━━ Source material ━━

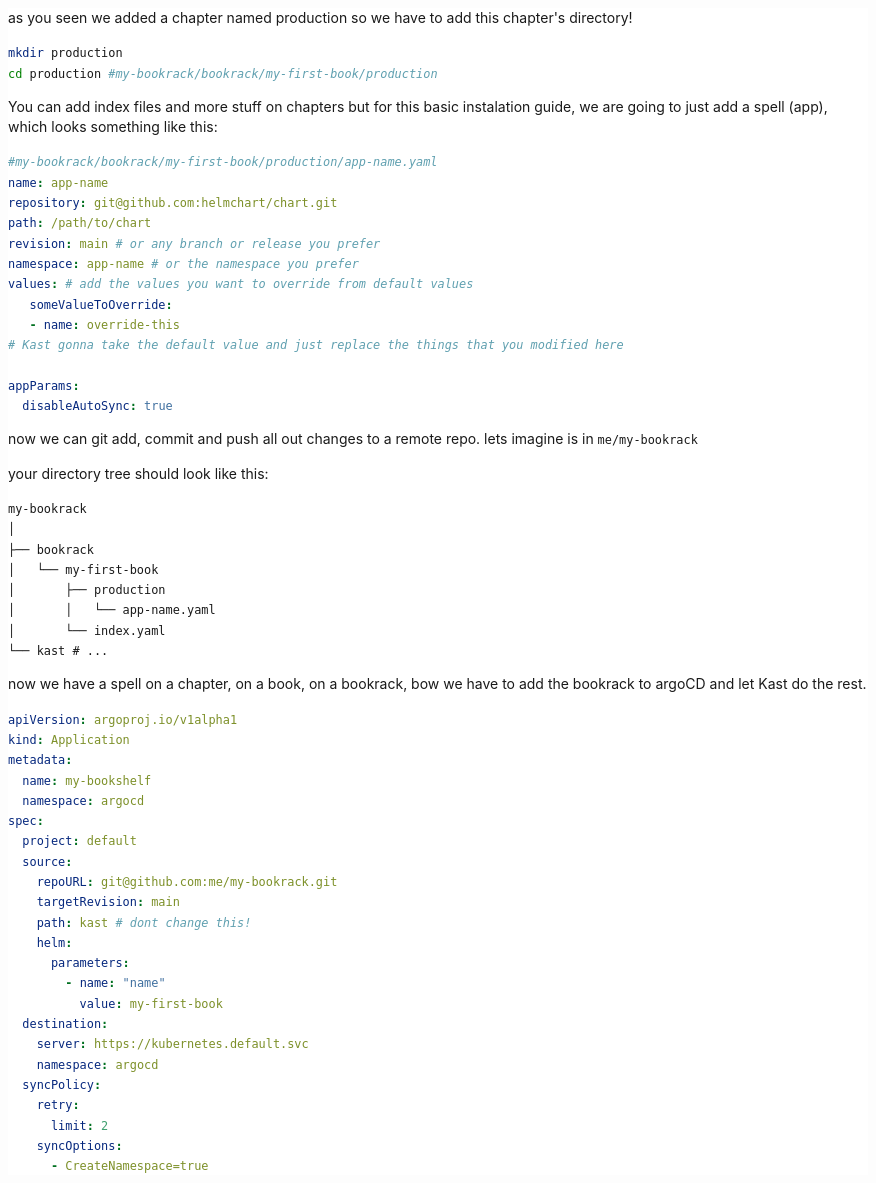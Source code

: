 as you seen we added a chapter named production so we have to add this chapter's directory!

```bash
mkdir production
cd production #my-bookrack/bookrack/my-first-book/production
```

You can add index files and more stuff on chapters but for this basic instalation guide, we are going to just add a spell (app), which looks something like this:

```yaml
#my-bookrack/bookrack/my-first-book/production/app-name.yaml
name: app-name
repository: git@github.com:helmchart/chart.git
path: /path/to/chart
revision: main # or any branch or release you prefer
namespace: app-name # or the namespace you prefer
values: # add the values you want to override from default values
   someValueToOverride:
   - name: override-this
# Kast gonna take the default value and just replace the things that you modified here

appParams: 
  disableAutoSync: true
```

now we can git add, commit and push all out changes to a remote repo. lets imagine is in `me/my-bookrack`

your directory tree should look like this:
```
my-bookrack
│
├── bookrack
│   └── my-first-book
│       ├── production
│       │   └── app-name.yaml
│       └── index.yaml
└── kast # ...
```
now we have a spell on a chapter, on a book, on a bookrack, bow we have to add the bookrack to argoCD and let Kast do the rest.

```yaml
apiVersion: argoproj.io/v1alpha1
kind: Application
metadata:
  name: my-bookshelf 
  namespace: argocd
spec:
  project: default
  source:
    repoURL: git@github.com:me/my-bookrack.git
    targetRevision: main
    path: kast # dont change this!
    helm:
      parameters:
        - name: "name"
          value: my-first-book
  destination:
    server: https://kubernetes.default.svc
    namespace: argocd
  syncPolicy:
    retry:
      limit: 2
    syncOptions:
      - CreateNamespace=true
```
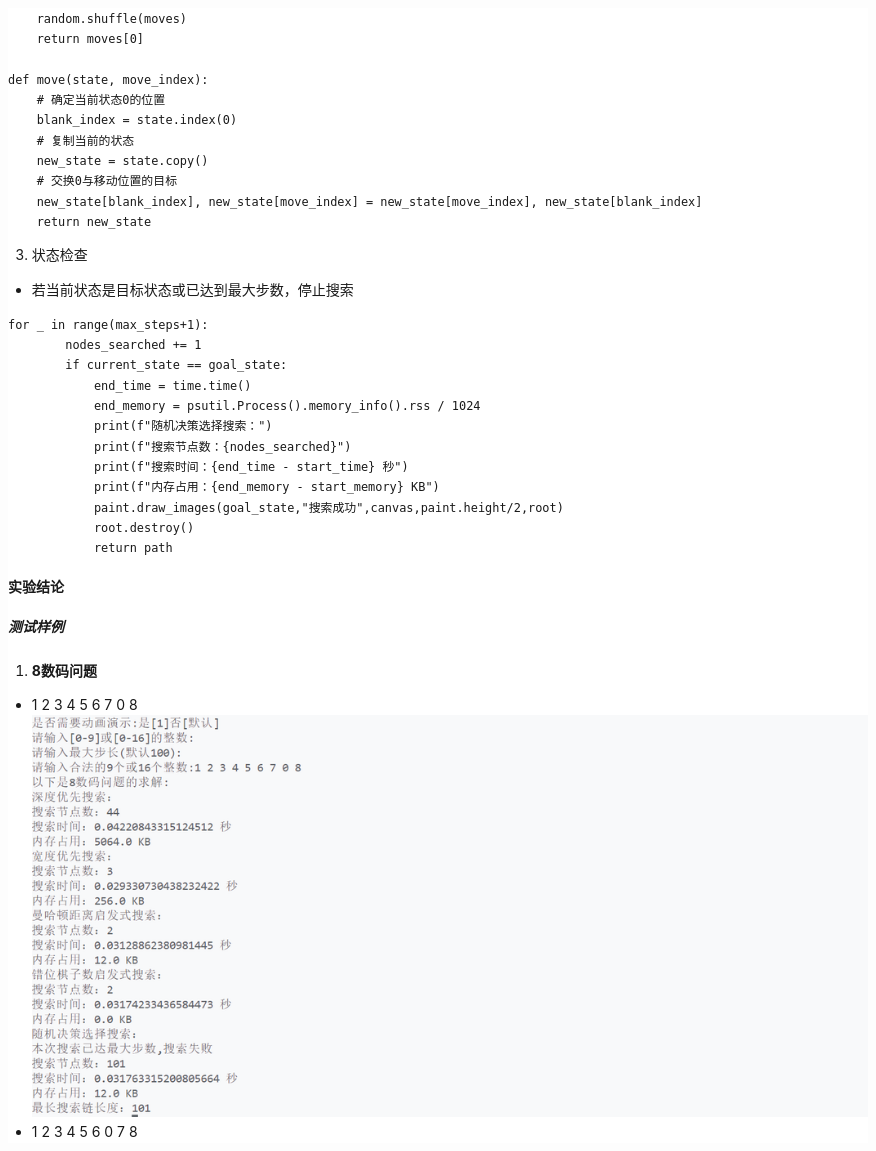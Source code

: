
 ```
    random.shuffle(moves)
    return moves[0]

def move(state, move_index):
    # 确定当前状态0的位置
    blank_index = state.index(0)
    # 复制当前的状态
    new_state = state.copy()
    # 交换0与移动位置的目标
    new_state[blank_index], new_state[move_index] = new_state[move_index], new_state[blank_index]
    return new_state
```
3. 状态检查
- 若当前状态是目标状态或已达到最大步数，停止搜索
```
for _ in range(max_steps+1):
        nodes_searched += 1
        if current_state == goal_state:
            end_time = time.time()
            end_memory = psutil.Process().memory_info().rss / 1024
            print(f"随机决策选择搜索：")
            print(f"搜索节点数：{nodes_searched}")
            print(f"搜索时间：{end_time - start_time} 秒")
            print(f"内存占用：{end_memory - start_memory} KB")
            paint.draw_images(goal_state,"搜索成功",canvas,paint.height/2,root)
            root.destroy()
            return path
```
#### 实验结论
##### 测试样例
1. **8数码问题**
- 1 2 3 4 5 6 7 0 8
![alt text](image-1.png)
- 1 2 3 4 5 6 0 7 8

━━━

Reproduce every entry exactly, but omit each picture.

Reply to the task:
Source code

: as you seen we added a chapter named production so we have to add this chapter's directory!

```bash
mkdir production
cd production #my-bookrack/bookrack/my-first-book/production
```

You can add index files and more stuff on chapters but for this basic instalation guide, we are going to just add a spell (app), which looks something like this:

```yaml
#my-bookrack/bookrack/my-first-book/production/app-name.yaml
name: app-name
repository: git@github.com:helmchart/chart.git
path: /path/to/chart
revision: main # or any branch or release you prefer
namespace: app-name # or the namespace you prefer
values: # add the values you want to override from default values
   someValueToOverride:
   - name: override-this
# Kast gonna take the default value and just replace the things that you modified here

appParams: 
  disableAutoSync: true
```

now we can git add, commit and push all out changes to a remote repo. lets imagine is in `me/my-bookrack`

your directory tree should look like this:
```
my-bookrack
│
├── bookrack
│   └── my-first-book
│       ├── production
│       │   └── app-name.yaml
│       └── index.yaml
└── kast # ...
```
now we have a spell on a chapter, on a book, on a bookrack, bow we have to add the bookrack to argoCD and let Kast do the rest.

```yaml
apiVersion: argoproj.io/v1alpha1
kind: Application
metadata:
  name: my-bookshelf 
  namespace: argocd
spec:
  project: default
  source:
    repoURL: git@github.com:me/my-bookrack.git
    targetRevision: main
    path: kast # dont change this!
    helm:
      parameters:
        - name: "name"
          value: my-first-book
  destination:
    server: https://kubernetes.default.svc
    namespace: argocd
  syncPolicy:
    retry:
      limit: 2
    syncOptions:
      - CreateNamespace=true
```
Source code

:
 ```
    random.shuffle(moves)
    return moves[0]

def move(state, move_index):
    # 确定当前状态0的位置
    blank_index = state.index(0)
    # 复制当前的状态
    new_state = state.copy()
    # 交换0与移动位置的目标
    new_state[blank_index], new_state[move_index] = new_state[move_index], new_state[blank_index]
    return new_state
```
3. 状态检查
- 若当前状态是目标状态或已达到最大步数，停止搜索
```
for _ in range(max_steps+1):
        nodes_searched += 1
        if current_state == goal_state:
            end_time = time.time()
            end_memory = psutil.Process().memory_info().rss / 1024
            print(f"随机决策选择搜索：")
            print(f"搜索节点数：{nodes_searched}")
            print(f"搜索时间：{end_time - start_time} 秒")
            print(f"内存占用：{end_memory - start_memory} KB")
            paint.draw_images(goal_state,"搜索成功",canvas,paint.height/2,root)
            root.destroy()
            return path
```
#### 实验结论
##### 测试样例
1. **8数码问题**
- 1 2 3 4 5 6 7 0 8
![alt text](image-1.png)
- 1 2 3 4 5 6 0 7 8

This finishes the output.